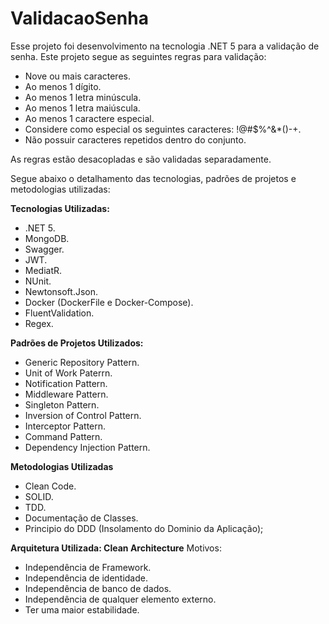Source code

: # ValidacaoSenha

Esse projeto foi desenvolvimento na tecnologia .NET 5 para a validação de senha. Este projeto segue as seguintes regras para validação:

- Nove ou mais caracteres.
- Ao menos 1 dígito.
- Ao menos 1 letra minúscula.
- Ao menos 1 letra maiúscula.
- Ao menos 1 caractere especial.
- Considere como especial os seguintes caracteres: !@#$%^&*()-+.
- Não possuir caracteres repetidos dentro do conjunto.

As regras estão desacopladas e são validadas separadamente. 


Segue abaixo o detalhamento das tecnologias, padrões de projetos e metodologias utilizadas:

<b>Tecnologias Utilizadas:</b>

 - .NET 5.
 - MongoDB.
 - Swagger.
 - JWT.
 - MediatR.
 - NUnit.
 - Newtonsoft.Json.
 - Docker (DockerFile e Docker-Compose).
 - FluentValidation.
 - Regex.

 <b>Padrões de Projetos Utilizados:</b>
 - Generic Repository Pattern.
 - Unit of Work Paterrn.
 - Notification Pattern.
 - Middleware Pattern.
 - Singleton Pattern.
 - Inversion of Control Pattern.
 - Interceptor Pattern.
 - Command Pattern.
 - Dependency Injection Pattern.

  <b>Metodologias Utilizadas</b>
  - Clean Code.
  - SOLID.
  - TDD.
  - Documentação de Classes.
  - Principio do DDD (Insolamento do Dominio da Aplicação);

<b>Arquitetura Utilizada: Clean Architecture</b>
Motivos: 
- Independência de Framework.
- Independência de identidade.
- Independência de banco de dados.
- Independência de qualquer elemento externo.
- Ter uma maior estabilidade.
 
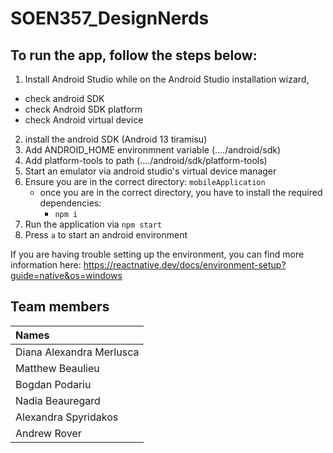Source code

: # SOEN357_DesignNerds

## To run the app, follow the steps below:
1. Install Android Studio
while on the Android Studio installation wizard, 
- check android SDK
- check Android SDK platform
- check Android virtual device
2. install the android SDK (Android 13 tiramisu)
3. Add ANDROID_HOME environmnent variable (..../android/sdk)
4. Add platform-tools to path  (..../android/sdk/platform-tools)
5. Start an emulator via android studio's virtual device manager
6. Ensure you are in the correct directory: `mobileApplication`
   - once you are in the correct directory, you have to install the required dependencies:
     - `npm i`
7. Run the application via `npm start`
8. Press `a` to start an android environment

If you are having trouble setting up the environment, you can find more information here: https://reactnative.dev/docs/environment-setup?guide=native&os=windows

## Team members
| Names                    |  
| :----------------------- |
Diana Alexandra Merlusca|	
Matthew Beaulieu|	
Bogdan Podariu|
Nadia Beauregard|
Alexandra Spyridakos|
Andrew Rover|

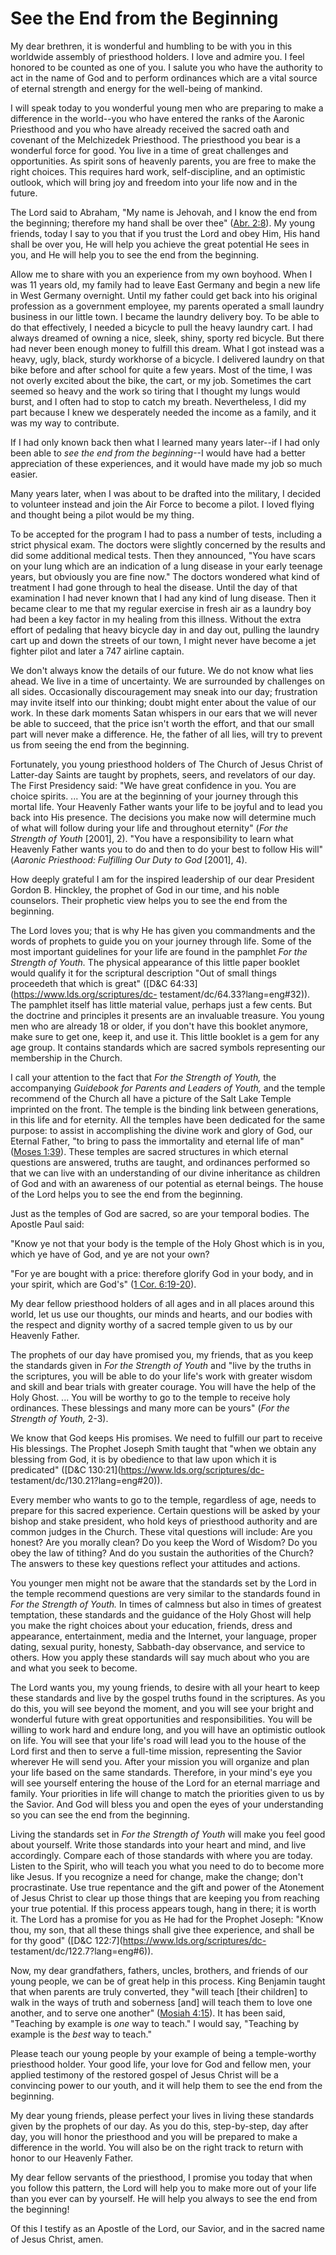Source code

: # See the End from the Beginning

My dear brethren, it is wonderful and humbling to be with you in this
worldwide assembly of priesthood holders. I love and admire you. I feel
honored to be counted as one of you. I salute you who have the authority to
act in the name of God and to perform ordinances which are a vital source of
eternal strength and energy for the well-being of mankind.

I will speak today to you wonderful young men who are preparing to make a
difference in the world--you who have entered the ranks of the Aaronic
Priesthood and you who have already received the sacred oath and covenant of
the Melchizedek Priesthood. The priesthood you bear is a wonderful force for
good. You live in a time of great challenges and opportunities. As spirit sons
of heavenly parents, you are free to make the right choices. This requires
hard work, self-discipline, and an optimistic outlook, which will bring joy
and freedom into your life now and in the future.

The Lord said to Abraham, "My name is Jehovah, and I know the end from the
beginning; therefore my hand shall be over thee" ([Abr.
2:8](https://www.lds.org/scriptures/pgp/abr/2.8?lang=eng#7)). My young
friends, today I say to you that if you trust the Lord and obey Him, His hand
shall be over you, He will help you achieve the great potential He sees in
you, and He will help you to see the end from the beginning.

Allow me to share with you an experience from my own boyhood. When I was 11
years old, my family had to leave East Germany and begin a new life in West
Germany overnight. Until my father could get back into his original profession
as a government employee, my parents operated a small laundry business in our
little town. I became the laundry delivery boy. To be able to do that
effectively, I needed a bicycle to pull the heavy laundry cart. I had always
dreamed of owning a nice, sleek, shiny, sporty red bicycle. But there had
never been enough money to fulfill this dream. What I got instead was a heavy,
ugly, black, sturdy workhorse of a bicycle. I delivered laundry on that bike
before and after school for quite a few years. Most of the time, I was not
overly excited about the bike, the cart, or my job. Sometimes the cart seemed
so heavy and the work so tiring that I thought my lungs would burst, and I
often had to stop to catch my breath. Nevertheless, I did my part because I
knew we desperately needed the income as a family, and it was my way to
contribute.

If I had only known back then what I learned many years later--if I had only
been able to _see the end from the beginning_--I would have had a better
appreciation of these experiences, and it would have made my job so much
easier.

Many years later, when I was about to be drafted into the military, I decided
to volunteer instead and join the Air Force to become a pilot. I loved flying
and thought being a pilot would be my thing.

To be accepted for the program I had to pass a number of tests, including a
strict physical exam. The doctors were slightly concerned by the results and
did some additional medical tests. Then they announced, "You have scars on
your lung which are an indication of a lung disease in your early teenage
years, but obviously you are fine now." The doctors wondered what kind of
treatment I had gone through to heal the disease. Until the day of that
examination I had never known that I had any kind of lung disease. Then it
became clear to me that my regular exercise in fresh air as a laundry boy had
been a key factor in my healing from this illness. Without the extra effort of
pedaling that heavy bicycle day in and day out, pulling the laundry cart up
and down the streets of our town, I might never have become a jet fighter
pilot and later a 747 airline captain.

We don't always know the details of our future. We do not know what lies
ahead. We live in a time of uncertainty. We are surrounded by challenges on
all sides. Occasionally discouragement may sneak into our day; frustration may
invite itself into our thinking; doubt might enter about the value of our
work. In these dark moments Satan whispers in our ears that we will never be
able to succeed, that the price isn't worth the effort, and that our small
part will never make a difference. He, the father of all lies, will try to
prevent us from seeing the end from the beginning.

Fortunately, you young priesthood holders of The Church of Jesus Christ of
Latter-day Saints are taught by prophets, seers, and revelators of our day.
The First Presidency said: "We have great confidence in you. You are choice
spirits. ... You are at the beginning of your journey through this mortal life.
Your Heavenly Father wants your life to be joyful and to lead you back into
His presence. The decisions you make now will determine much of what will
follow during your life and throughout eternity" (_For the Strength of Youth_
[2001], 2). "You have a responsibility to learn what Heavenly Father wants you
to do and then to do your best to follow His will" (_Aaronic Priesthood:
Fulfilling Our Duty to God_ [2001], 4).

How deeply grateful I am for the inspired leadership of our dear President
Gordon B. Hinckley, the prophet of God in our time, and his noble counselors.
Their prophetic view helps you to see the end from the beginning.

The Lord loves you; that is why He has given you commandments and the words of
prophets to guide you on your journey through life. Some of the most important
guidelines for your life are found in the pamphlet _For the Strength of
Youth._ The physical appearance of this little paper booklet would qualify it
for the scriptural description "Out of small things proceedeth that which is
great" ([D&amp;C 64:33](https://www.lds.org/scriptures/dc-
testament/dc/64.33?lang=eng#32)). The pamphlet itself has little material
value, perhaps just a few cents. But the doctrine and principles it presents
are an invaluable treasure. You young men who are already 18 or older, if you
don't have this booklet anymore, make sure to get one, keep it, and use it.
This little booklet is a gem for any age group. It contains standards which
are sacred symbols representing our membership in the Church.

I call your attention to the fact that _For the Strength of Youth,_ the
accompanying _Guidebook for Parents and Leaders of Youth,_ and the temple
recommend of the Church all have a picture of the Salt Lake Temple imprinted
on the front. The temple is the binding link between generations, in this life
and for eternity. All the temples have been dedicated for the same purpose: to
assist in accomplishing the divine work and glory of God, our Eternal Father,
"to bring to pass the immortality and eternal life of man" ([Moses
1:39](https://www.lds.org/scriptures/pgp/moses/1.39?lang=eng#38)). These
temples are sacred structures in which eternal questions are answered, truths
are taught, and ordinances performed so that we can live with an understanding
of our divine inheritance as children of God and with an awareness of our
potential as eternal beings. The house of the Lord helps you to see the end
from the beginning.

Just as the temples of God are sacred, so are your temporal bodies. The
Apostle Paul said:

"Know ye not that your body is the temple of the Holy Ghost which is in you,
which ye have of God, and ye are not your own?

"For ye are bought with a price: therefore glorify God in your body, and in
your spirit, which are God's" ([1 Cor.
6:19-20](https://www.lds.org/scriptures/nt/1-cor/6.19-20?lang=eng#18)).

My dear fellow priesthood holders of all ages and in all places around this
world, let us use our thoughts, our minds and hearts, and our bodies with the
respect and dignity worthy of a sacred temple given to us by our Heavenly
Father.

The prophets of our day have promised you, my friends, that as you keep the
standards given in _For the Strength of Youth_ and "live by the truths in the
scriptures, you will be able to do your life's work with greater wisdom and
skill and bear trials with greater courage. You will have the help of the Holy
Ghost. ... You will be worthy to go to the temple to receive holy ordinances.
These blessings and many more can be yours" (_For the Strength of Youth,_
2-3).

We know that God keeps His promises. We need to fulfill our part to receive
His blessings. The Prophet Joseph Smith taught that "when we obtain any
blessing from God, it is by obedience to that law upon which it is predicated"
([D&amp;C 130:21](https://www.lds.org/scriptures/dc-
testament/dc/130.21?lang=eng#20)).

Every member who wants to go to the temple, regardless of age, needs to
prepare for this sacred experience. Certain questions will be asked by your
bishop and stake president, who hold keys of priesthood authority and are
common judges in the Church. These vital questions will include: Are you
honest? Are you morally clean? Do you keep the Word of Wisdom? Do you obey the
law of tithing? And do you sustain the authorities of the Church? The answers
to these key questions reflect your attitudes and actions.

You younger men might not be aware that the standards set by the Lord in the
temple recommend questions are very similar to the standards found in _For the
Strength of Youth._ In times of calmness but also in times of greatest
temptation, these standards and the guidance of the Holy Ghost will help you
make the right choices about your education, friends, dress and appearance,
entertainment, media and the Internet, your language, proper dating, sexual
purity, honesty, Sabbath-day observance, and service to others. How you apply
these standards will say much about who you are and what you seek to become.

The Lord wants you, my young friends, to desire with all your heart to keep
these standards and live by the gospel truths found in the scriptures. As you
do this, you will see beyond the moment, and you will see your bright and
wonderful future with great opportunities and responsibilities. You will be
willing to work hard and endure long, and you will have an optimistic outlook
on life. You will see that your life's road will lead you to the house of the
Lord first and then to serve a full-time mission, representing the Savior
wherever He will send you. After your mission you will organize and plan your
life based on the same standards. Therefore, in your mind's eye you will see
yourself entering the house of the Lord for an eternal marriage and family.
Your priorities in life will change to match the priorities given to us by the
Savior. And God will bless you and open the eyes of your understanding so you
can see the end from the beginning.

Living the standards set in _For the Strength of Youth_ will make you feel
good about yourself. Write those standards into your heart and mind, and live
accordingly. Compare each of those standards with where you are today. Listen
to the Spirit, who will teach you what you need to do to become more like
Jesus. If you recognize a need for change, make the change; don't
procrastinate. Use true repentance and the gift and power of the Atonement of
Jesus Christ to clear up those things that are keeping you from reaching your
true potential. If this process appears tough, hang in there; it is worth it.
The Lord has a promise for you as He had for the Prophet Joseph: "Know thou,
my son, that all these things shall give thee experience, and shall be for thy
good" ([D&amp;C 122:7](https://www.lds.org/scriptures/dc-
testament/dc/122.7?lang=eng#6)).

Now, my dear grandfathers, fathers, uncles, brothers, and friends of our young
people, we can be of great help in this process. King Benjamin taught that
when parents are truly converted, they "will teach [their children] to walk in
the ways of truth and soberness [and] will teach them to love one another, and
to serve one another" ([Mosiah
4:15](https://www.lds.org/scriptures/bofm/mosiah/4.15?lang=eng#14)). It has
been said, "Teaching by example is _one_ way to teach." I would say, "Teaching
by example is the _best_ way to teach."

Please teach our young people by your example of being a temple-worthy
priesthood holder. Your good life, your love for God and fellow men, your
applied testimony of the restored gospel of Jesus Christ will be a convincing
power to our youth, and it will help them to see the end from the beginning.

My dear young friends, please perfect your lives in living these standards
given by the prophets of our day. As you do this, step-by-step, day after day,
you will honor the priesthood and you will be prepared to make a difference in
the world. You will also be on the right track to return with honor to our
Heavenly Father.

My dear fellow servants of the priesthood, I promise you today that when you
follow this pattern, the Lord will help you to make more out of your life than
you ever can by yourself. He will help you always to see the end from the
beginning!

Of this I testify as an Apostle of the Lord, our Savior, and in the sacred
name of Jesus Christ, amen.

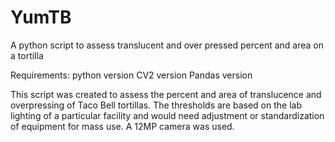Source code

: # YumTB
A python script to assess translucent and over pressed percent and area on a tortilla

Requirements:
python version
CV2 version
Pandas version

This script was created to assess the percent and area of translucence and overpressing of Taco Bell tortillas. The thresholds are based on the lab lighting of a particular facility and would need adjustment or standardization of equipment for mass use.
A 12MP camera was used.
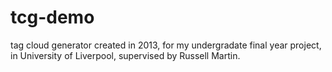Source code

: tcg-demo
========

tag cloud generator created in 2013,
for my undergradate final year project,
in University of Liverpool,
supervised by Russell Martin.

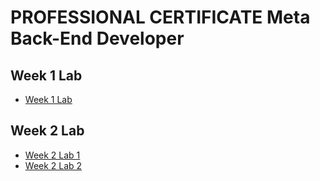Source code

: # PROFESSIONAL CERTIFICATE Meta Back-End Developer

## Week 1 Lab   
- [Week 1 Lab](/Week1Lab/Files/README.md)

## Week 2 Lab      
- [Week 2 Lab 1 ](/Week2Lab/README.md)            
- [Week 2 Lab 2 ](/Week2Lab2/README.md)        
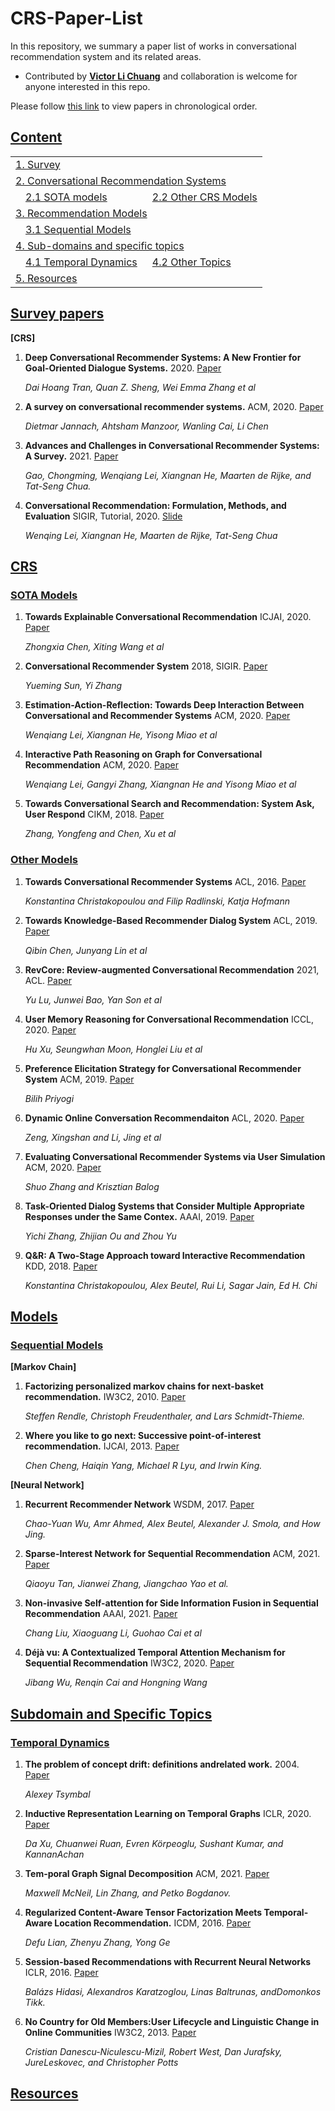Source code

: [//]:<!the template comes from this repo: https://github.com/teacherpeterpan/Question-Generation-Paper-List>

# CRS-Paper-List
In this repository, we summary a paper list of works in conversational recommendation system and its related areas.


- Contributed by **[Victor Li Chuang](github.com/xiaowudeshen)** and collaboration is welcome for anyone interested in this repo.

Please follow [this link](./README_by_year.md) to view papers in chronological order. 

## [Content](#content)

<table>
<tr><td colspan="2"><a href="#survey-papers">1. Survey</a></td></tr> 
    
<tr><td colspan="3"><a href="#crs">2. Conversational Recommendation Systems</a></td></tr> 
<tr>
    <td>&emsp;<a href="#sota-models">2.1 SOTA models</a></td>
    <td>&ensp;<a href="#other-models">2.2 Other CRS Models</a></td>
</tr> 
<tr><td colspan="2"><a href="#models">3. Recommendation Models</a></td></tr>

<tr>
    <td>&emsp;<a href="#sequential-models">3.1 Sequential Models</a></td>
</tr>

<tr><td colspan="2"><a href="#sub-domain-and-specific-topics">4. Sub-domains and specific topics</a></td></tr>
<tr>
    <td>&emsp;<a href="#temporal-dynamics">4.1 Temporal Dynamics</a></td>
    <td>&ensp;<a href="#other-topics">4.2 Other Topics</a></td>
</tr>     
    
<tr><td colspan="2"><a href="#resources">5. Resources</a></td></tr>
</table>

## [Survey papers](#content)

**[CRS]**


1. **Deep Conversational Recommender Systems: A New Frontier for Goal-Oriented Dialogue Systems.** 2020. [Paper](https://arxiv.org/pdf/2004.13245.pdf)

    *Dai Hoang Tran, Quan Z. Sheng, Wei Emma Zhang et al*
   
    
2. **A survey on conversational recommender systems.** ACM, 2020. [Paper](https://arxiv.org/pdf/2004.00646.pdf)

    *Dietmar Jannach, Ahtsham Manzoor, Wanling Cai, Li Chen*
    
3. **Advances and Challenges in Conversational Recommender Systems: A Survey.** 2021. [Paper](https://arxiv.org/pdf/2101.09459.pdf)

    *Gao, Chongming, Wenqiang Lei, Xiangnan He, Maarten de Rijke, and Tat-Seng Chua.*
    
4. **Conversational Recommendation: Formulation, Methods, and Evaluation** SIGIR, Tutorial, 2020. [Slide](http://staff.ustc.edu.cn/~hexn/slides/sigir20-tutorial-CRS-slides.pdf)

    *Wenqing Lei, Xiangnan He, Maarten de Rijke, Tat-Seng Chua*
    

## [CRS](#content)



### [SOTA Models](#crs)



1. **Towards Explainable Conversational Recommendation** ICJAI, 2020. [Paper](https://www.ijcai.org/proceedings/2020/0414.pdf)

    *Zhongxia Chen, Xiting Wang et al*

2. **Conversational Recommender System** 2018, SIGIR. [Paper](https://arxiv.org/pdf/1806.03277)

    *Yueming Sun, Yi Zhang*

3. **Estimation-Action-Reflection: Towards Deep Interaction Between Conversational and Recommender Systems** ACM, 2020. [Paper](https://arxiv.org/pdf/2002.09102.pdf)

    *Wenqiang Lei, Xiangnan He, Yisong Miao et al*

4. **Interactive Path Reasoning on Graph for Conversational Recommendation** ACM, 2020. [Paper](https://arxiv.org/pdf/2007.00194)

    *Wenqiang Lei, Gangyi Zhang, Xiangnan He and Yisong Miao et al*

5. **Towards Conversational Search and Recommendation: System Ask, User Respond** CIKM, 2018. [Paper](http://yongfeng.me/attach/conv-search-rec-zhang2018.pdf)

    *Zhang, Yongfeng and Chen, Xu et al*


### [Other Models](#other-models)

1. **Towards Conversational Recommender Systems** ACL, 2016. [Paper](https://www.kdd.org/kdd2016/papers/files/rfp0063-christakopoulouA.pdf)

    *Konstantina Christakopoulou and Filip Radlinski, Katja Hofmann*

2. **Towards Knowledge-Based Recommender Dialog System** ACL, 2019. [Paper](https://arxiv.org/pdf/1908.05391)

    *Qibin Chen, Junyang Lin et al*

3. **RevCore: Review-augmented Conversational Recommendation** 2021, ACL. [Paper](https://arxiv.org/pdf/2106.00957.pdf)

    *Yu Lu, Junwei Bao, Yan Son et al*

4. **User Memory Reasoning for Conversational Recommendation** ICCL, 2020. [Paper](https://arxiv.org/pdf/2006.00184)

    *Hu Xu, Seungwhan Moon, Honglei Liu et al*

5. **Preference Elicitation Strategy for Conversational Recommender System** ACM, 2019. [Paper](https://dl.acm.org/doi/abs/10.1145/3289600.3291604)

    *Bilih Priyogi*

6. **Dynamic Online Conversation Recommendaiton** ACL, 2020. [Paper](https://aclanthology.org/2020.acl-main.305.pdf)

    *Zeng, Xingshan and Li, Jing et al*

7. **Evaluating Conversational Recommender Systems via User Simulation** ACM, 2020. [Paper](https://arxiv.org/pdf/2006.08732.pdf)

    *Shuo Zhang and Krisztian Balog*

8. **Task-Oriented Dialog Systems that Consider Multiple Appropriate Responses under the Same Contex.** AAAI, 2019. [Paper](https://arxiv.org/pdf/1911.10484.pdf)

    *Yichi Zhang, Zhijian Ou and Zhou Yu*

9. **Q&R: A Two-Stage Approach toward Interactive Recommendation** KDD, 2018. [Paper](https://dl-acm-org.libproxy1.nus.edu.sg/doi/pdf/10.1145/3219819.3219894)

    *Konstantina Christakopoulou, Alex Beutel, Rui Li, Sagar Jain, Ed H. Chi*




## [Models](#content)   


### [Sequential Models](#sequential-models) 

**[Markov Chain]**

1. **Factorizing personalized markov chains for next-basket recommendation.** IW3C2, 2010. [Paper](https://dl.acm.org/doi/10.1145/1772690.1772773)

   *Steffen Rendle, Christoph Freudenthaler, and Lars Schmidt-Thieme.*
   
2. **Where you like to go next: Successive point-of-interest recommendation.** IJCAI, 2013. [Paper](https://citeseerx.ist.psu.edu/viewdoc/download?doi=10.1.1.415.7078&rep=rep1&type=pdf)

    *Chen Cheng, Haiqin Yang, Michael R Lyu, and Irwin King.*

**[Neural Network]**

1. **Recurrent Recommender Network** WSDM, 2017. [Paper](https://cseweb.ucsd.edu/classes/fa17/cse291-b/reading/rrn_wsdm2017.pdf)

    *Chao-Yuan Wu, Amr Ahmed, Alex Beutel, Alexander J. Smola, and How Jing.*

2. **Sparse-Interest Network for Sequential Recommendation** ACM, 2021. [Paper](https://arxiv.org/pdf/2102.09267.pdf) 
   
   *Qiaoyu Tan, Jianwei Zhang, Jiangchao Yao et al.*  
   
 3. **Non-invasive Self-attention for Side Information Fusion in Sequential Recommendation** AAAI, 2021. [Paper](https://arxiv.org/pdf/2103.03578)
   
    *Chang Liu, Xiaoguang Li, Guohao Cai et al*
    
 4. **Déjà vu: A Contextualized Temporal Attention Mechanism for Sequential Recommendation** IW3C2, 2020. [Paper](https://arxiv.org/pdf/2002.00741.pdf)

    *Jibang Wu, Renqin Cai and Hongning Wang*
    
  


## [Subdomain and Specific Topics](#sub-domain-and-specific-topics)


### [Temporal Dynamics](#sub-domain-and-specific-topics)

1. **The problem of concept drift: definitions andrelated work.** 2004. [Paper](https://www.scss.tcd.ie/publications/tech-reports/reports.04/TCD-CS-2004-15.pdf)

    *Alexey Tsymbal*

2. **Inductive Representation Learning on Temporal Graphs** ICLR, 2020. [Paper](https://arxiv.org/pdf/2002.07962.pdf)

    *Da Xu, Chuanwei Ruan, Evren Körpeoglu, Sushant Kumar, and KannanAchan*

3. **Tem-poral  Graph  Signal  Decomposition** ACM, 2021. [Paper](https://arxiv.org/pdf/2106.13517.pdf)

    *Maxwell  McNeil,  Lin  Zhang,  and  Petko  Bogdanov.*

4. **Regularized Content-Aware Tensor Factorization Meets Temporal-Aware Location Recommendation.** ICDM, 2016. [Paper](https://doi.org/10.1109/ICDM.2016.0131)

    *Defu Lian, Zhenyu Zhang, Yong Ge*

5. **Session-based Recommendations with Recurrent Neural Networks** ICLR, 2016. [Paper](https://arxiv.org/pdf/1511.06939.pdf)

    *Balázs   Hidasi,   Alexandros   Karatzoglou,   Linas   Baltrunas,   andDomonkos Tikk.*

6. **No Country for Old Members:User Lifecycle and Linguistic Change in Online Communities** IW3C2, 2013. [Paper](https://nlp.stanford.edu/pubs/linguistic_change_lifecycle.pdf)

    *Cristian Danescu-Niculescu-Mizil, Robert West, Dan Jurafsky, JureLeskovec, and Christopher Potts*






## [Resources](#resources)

———

● **Exercise directions**: Only the lines from the beginning of the listing through the line with "- Ao menos 1 caractere especial.", both ends included, are to be repeated exactly; pictures stay out.

● **Task response**:
Source code

: # ValidacaoSenha

Esse projeto foi desenvolvimento na tecnologia .NET 5 para a validação de senha. Este projeto segue as seguintes regras para validação:

- Nove ou mais caracteres.
- Ao menos 1 dígito.
- Ao menos 1 letra minúscula.
- Ao menos 1 letra maiúscula.
- Ao menos 1 caractere especial.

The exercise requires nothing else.